Blair’s mother, Michele Shanahan DeMoss, appeared before the Senate committee to testify.

“I’ve been running the longest marathon and getting ready to turn the corner on 10 years of lobbying,” she said.

Alane Booth, a Kansas City Police homicide detective who looked over Blair’s case, also testified in support of Blair’s Law’s inclusion in the overlying bill.

She said that the absence of the law often ties a prosecutor’s hands and that raising the offense from a minimal misdemeanor to a felony would deter more people from taking the risk. “This isn’t just for fun because I have access to a gun,” she said. “What are the potential consequences if the police are called to investigate who discharged firearms?”

Buses and Church

While Blair’s Law received support from the entire committee, there was less fanfare for two amendments allowing concealed-carry permit holders to lawfully bring firearms in churches and on public transportation.

Supporters of the public transit amendment believe it would discourage criminal activity on public transportation systems and give riders the ability to carry for the purposes of self-defense. Opponents say that there is no evidence that allowing concealed-carry permit holders to have firearms on transit improves safety and security.

Last year, the St. Louis region’s mass transit agency, Metro, issued a suspension directive — the Ride and Abide policy — to reduce the number of serious incidents that take place on its buses and platforms, St. Louis Public Radio reported. Several riders have already been suspended — most for a full year — for offenses ranging from property damage to assault.

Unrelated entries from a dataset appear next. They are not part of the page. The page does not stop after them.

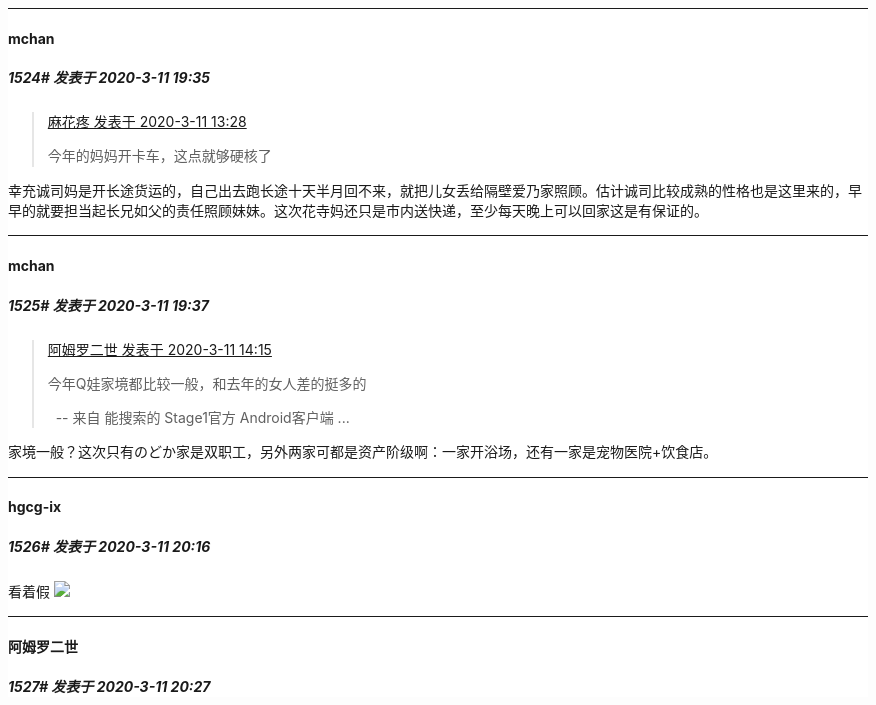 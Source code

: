 





-----

####  mchan  
##### 1524#       发表于 2020-3-11 19:35



<blockquote><a href="httphttps://bbs.saraba1st.com/2b/forum.php?mod=redirect&amp;goto=findpost&amp;pid=46692478&amp;ptid=1860852" target="_blank">麻花疼 发表于 2020-3-11 13:28</a>

今年的妈妈开卡车，这点就够硬核了</blockquote>
幸充诚司妈是开长途货运的，自己出去跑长途十天半月回不来，就把儿女丢给隔壁爱乃家照顾。估计诚司比较成熟的性格也是这里来的，早早的就要担当起长兄如父的责任照顾妹妹。这次花寺妈还只是市内送快递，至少每天晚上可以回家这是有保证的。







-----

####  mchan  
##### 1525#       发表于 2020-3-11 19:37



<blockquote><a href="httphttps://bbs.saraba1st.com/2b/forum.php?mod=redirect&amp;goto=findpost&amp;pid=46693029&amp;ptid=1860852" target="_blank">阿姆罗二世 发表于 2020-3-11 14:15</a>

今年Q娃家境都比较一般，和去年的女人差的挺多的


  -- 来自 能搜索的 Stage1官方 Android客户端 ...</blockquote>
家境一般？这次只有のどか家是双职工，另外两家可都是资产阶级啊：一家开浴场，还有一家是宠物医院+饮食店。







-----

####  hgcg-ix  
##### 1526#       发表于 2020-3-11 20:16




看着假
<img src="http://wx4.sinaimg.cn/large/9657fdc2gy1gcq9427bsnj205w09h3yf.jpg" referrerpolicy="no-referrer">







-----

####  阿姆罗二世  
##### 1527#       发表于 2020-3-11 20:27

There are exceptions. It doesn’t apply to Amtrak trains or any partnership company of Amtrak.

“I’ve spoken to the sponsor of the House bill (to) let them know we didn’t have any issues with the underlying bill,” said Mike Winter of the Missouri Transit Association. But in regard to the amendment allowing guns on buses, “You’ve heard two of those bills this year, and you know our opposition. So, I’ll leave it at that.”

Several of those representing places of worship have also testified against allowing guns in churches without a pastor’s consent throughout the session.

Gun-free zones are areas where firearms are federally prohibited with or without a permit. The amendment would remove churches from that category.

According to current Missouri law, a concealed carrier must have permission from a church leader or someone representing a given religious organization. The amendment would change the default so that bringing a gun is allowed by law unless the church prohibits it.

Many religious leaders have condemned gun proposals allowing people to carry concealed firearms in church without permission from clergy, with a St. Louis’ Catholic archbishop even threatening to sue on freedom of religion grounds after a 2018 House bill looked to allow it.

“If this was all about Blair’s law,” said Trevor Dancer, who leads First United Methodist Church of Jefferson City, “I would be standing in total and absolute favor.

“This particular portion of the bill takes away the permissions of allowing pastors to have discretionary say in who brings firearms into the places of worship,” he said. “We have a safety team. We know their background. We know their training. As lead pastor, I have had the privilege of asking people to not be on the safety team and to not concealed carry because they didn’t meet our requirements.”

Razer moved to slash the controversial amendments, to no avail. Both he and Sen. Holly Rehder, R-Sikeston, said they would send the bill to the Senate floor for final approval in an attempt to work on removing the controversial amendments.